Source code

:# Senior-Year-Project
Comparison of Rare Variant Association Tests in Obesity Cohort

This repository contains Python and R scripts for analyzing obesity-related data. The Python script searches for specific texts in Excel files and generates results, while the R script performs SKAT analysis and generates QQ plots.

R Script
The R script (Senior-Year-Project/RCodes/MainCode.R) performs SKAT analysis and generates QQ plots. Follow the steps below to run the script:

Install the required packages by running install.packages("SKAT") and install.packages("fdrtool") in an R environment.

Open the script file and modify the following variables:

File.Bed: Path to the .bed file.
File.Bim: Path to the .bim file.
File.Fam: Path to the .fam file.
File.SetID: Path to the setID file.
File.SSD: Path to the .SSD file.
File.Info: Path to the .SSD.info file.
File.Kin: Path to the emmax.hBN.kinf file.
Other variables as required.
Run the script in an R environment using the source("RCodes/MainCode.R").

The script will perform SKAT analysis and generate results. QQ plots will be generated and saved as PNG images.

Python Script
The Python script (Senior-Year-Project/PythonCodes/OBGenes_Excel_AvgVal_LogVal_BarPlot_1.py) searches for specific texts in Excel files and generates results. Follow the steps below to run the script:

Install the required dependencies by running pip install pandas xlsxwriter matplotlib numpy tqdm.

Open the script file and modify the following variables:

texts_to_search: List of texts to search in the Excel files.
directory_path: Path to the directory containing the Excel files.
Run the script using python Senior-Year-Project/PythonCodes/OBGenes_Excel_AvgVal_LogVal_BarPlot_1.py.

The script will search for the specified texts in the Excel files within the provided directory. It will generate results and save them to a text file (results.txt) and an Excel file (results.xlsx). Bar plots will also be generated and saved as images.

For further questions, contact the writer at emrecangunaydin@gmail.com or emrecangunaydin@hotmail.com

□ □ □ □ □

== Required action ==
Go through the data above and return every line exactly.

== Expected output ==
Source code

:# Senior-Year-Project
Comparison of Rare Variant Association Tests in Obesity Cohort

This repository contains Python and R scripts for analyzing obesity-related data. The Python script searches for specific texts in Excel files and generates results, while the R script performs SKAT analysis and generates QQ plots.

R Script
The R script (Senior-Year-Project/RCodes/MainCode.R) performs SKAT analysis and generates QQ plots. Follow the steps below to run the script:

Install the required packages by running install.packages("SKAT") and install.packages("fdrtool") in an R environment.

Open the script file and modify the following variables:

File.Bed: Path to the .bed file.
File.Bim: Path to the .bim file.
File.Fam: Path to the .fam file.
File.SetID: Path to the setID file.
File.SSD: Path to the .SSD file.
File.Info: Path to the .SSD.info file.
File.Kin: Path to the emmax.hBN.kinf file.
Other variables as required.
Run the script in an R environment using the source("RCodes/MainCode.R").

The script will perform SKAT analysis and generate results. QQ plots will be generated and saved as PNG images.

Python Script
The Python script (Senior-Year-Project/PythonCodes/OBGenes_Excel_AvgVal_LogVal_BarPlot_1.py) searches for specific texts in Excel files and generates results. Follow the steps below to run the script:

Install the required dependencies by running pip install pandas xlsxwriter matplotlib numpy tqdm.

Open the script file and modify the following variables:

texts_to_search: List of texts to search in the Excel files.
directory_path: Path to the directory containing the Excel files.
Run the script using python Senior-Year-Project/PythonCodes/OBGenes_Excel_AvgVal_LogVal_BarPlot_1.py.

The script will search for the specified texts in the Excel files within the provided directory. It will generate results and save them to a text file (results.txt) and an Excel file (results.xlsx). Bar plots will also be generated and saved as images.

For further questions, contact the writer at emrecangunaydin@gmail.com or emrecangunaydin@hotmail.com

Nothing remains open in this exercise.